Start of Block

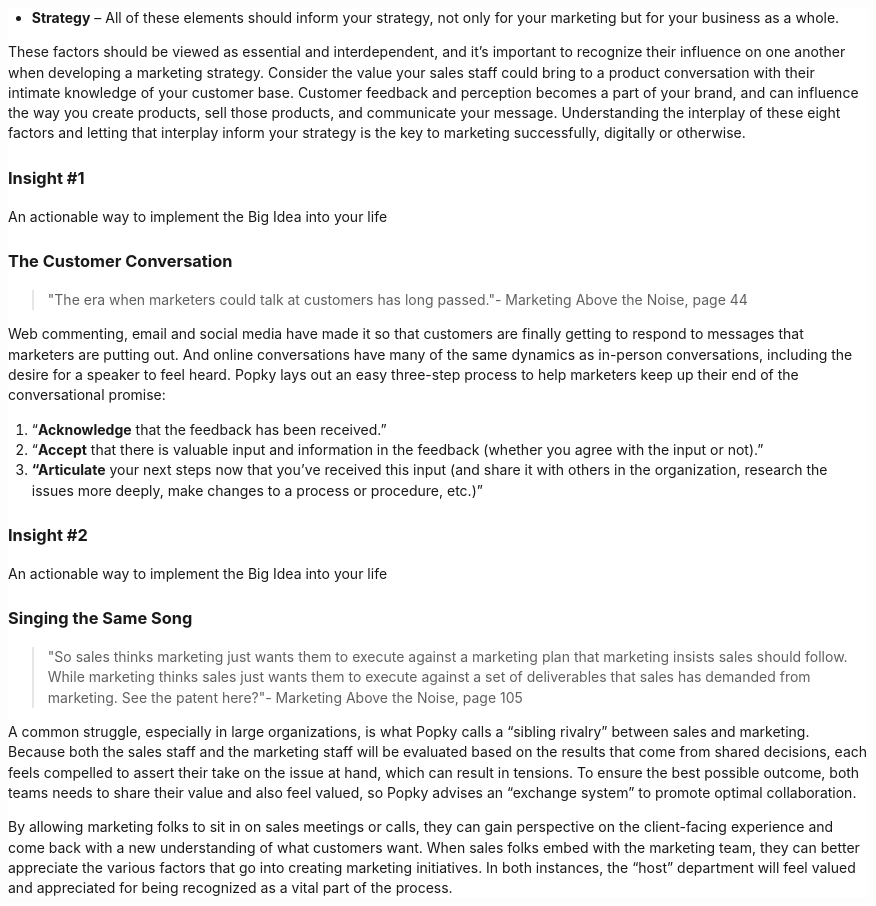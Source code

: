 *   **Strategy** – All of these elements should inform your strategy, not only for your marketing but for your business as a whole.

These factors should be viewed as essential and interdependent, and it’s important to recognize their influence on one another when developing a marketing strategy. Consider the value your sales staff could bring to a product conversation with their intimate knowledge of your customer base. Customer feedback and perception becomes a part of your brand, and can influence the way you create products, sell those products, and communicate your message. Understanding the interplay of these eight factors and letting that interplay inform your strategy is the key to marketing successfully, digitally or otherwise.

### Insight #1

An actionable way to implement the Big Idea into your life

### The Customer Conversation

> "The era when marketers could talk at customers has long passed."- Marketing Above the Noise, page 44

Web commenting, email and social media have made it so that customers are finally getting to respond to messages that marketers are putting out. And online conversations have many of the same dynamics as in-person conversations, including the desire for a speaker to feel heard. Popky lays out an easy three-step process to help marketers keep up their end of the conversational promise:

1.  “**Acknowledge** that the feedback has been received.”
2.  “**Accept** that there is valuable input and information in the feedback (whether you agree with the input or not).”
3.  **“Articulate** your next steps now that you’ve received this input (and share it with others in the organization, research the issues more deeply, make changes to a process or procedure, etc.)”

### Insight #2

An actionable way to implement the Big Idea into your life

### Singing the Same Song

> "So sales thinks marketing just wants them to execute against a marketing plan that marketing insists sales should follow. While marketing thinks sales just wants them to execute against a set of deliverables that sales has demanded from marketing. See the patent here?"- Marketing Above the Noise, page 105

A common struggle, especially in large organizations, is what Popky calls a “sibling rivalry” between sales and marketing. Because both the sales staff and the marketing staff will be evaluated based on the results that come from shared decisions, each feels compelled to assert their take on the issue at hand, which can result in tensions. To ensure the best possible outcome, both teams needs to share their value and also feel valued, so Popky advises an “exchange system” to promote optimal collaboration.

By allowing marketing folks to sit in on sales meetings or calls, they can gain perspective on the client-facing experience and come back with a new understanding of what customers want. When sales folks embed with the marketing team, they can better appreciate the various factors that go into creating marketing initiatives. In both instances, the “host” department will feel valued and appreciated for being recognized as a vital part of the process.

End of Block

Task statement ▸ Copy every line of the data where "page" is found.

Completed exercise ▸
> "The era when marketers could talk at customers has long passed."- Marketing Above the Noise, page 44
> "So sales thinks marketing just wants them to execute against a marketing plan that marketing insists sales should follow. While marketing thinks sales just wants them to execute against a set of deliverables that sales has demanded from marketing. See the patent here?"- Marketing Above the Noise, page 105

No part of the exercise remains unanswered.